As told repeatedly in the film, those driven from their homes have escaped death but now face dire circumstances as the last of their resources run out. An elderly man, interviewed while lined up to register with his wife at the UN refugee agency in Damascus, describes a woman surgeon selling her belongings, knowing that the alternative is to return to possible death in Baghdad.
The film was shown at the opening of a two-day international conference on the humanitarian needs of nearly 4 million refugees and displaced people in Iraq and surrounding countries that has attracted 450 participants from governments and international and non-governmental organisations. Interviews on one side of the screen - with faces blurred to protect identities - were combined with still photos on the other showing the violence, displaced people and refugees in tents, and children now forced to sleep on floors.
UN High Commissioner for Refugees António Guterres, chairing the conference, called for a sustained, comprehensive and coordinated international response to ease the plight of nearly four million Iraqis uprooted by the conflict. The number of displaced is rising at the rate of 40,000 to 50,000 per month.
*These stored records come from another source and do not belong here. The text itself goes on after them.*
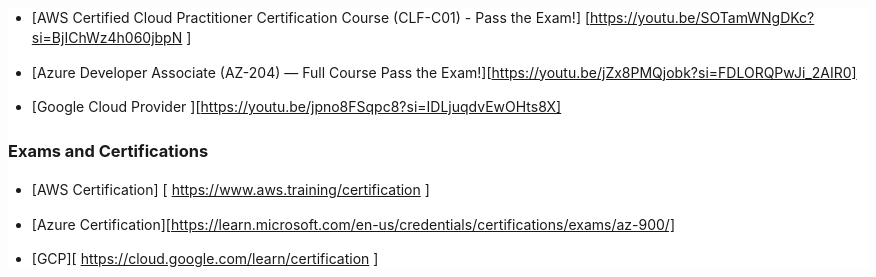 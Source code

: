

- [AWS Certified Cloud Practitioner Certification Course (CLF-C01) - Pass the Exam!] [https://youtu.be/SOTamWNgDKc?si=BjIChWz4h060jbpN ]

- [Azure Developer Associate (AZ-204) — Full Course Pass the Exam!][https://youtu.be/jZx8PMQjobk?si=FDLORQPwJi_2AIR0]

- [Google Cloud Provider ][https://youtu.be/jpno8FSqpc8?si=IDLjuqdvEwOHts8X]


### Exams and Certifications

- [AWS Certification] [ https://www.aws.training/certification ]

- [Azure Certification][https://learn.microsoft.com/en-us/credentials/certifications/exams/az-900/]

- [GCP][ https://cloud.google.com/learn/certification ]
"What caused us to leave is the deteriorating security situation in the country. They attempted to assassinate my husband and also the conditions for life for my two young sons are too bad," says a woman interviewed while lining up outside the UNHCR office in Damascus. "We are Sunnis and living in Sunni [Muslim] areas and we are persecuted in Iraq."
The woman, one of up to 1.2 million Iraqi refugees in Syria, had arrived in the country three months ago. She was seeking the help of UNHCR, knowing the organisation had provided assistance to others.
"We know that it is an international organisation and provides Iraqis with some security, some assistance and that they might help us with a visa to go some place," she says. "There isn't any country that would receive us without the help of the United Nations."
As the refugees' funds are used up, and their last belongings are sold, they face an increasingly bleak situation. A woman interviewed in a soup kitchen run by the Ibrahim Khalil Church in Damascus, explains that she has come because her family's resources have been exhausted after two years in exile.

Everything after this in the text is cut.